Will Employees Use Internal Social Networks?
Sunday, March 1, 2009 at 9:26AM
Steve in Collaboration, Enterprise 2.0, Organization

Easier collaboration, better communication, 'community' building, these are just a few of the anticipated benefits from the deployment of Internal or Corporate Social Networks. 

Lately it seems like every vendor, consultant, and tech publication around is advocating the introduction of some kind of internal social networking capability into the enterprise, either as a stand-alone application, see examples here, and here, or from vendors that are including 'social' capability in existing HR products and processes, examples here and here.

But frequently in these recommendations and 'sales pitches' hard data is lacking to address some of the key questions that HR and business leaders will naturally have about these projects.  Key questions like:

Will my employees actually use the social network?

Will social networking be seen as just a 'Gen Y' thing?
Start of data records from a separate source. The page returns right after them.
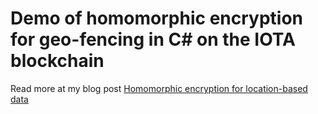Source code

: # Demo of homomorphic encryption for geo-fencing in C# on the IOTA blockchain
Read more at my blog post [Homomorphic encryption for location-based data](https://www.linkedin.com/pulse/homomorphic-encryption-location-based-data-joerg-blumtritt/)
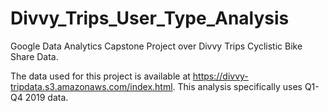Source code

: # Divvy_Trips_User_Type_Analysis
Google Data Analytics Capstone Project over Divvy Trips Cyclistic Bike Share Data.

The data used for this project is available at https://divvy-tripdata.s3.amazonaws.com/index.html. This analysis specifically uses Q1-Q4 2019 data.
Will the use of the social network improve productivity?

These are just some of the important questions to consider when evaluating the appropriateness of an internal social network for your organization.

In an attempt to shed some more 'real world' data on these key questions, enterprise social networking vendor Socialcast released a report of findings from a pilot enterprise project for NASA, the United States official space agency.

The purpose of the social networking pilot (dubbed NASAsphere), was to determine if NASA knowledge workers would use and apply online social networking in the NASA environment. By purposely inviting a pilot group of users from a wide range of NASA locations and disciplines, NASA was also interested in examining what if any improvements in inter-departmental collaboration would be realized. The pilot would be a two-phase project, with each phase lasting 30 days, (honestly a very short time to make conclusions on the success or failure of a internal social networking pilot).

The key findings (based on surveys of the participants and analysis of the information created on the network) from the 47 page report on the pilot program:

The report is extremely detailed and worth a read if you are interested in testing internal social networking in your organization.  In particular interest to HR and HR leaders is the following recommendation from the NASA project team:

The human resource organization in private industry is increasing their role in coordinating,
supporting, and managing tools that enable the workforce to share and transfer knowledge. It is suggested that NASA’s Human Capital organization take the lead on implementing and utilizing NASAsphere as an enabling tool for the NASA workforce, notably taking on the human element.

This is an excellent 'real-world' case study that concludes that the HR organization is in the best position to lead these kinds of internal collaboration and community deployments. 

Hopefully, we will see more and more of these projects and more opportunities for HR to lead.